» **What is needed**
The answer must be every line from the entries below that includes "will".

# # # # # # #

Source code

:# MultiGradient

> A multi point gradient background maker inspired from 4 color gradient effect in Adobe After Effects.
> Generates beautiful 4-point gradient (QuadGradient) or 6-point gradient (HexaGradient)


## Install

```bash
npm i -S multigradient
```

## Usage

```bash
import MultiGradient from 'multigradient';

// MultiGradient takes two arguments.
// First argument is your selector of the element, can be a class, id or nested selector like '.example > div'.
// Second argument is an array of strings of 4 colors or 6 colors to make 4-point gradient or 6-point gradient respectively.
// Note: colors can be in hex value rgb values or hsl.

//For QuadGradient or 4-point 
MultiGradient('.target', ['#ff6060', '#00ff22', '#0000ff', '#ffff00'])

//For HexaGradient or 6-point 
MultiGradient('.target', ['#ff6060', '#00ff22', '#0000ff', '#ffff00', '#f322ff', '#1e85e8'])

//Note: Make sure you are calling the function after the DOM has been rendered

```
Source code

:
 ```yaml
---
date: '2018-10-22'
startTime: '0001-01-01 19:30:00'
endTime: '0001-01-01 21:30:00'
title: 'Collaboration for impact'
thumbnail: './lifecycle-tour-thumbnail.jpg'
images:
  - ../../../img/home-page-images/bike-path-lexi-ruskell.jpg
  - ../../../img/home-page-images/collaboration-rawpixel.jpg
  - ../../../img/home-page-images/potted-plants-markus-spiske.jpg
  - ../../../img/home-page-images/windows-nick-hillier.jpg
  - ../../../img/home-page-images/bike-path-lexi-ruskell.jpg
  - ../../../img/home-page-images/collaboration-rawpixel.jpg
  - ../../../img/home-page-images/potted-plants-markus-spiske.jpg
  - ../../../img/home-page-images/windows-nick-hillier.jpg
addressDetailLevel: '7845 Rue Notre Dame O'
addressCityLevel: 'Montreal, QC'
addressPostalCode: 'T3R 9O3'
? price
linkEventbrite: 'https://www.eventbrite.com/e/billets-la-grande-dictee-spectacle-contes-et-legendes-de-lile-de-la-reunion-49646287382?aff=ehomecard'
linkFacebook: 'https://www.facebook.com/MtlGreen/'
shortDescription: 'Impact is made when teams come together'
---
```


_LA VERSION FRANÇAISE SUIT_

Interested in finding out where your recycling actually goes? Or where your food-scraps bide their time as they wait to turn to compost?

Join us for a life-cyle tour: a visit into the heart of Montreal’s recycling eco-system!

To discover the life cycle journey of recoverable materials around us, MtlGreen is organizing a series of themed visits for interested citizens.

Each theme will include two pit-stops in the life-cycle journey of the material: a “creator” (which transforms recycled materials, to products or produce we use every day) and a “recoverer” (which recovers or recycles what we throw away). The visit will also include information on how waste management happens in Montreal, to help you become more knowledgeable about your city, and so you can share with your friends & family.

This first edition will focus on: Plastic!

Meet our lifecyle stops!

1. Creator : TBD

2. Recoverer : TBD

# # # # # # #

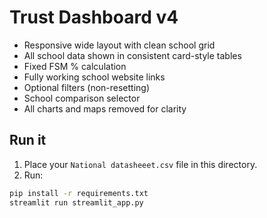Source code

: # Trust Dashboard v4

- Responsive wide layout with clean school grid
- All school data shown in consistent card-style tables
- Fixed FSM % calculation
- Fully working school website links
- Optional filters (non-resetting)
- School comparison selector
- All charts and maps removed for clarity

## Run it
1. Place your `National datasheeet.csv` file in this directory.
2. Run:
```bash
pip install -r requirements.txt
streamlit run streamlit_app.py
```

# # # # # # #

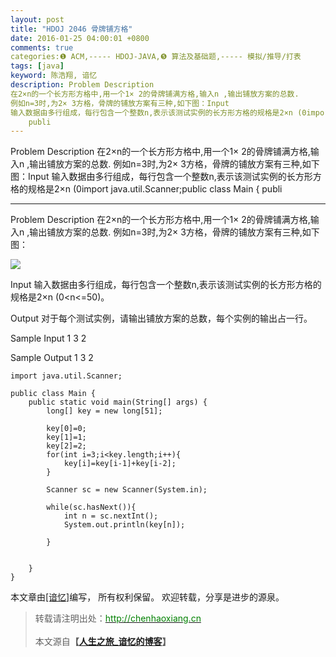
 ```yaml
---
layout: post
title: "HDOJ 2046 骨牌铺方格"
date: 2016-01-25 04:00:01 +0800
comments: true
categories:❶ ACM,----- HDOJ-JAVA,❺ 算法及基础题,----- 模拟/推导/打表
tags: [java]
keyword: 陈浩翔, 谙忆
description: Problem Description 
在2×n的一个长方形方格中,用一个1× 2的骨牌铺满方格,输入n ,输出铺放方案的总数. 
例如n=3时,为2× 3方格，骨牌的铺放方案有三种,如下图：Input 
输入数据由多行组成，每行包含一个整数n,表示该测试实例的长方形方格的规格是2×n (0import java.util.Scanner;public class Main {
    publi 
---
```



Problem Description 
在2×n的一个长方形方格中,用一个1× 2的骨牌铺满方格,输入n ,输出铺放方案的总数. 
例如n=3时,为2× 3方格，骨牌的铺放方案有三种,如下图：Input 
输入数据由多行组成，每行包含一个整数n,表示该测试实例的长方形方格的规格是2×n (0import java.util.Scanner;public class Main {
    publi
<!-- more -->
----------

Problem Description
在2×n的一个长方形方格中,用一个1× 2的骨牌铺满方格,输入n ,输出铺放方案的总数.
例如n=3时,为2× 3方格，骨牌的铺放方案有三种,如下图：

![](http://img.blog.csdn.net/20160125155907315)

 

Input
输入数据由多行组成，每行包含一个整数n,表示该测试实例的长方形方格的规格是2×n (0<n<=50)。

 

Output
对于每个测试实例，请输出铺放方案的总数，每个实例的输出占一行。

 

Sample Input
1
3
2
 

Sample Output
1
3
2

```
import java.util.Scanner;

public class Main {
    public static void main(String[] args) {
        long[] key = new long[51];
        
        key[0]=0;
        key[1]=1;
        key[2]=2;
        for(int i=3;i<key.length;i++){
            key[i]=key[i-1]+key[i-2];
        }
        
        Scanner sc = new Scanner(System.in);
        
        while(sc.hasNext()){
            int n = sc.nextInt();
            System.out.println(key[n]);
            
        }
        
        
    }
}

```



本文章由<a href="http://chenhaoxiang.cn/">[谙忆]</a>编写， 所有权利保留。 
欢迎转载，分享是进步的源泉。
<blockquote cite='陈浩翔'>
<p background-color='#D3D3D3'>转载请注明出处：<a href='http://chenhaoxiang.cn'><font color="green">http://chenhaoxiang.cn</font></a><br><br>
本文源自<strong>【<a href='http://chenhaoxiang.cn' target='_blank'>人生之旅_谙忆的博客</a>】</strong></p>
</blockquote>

# # # # # # #

» **Solved exercise**
Each theme will include two pit-stops in the life-cycle journey of the material: a “creator” (which transforms recycled materials, to products or produce we use every day) and a “recoverer” (which recovers or recycles what we throw away). The visit will also include information on how waste management happens in Montreal, to help you become more knowledgeable about your city, and so you can share with your friends & family.
This first edition will focus on: Plastic!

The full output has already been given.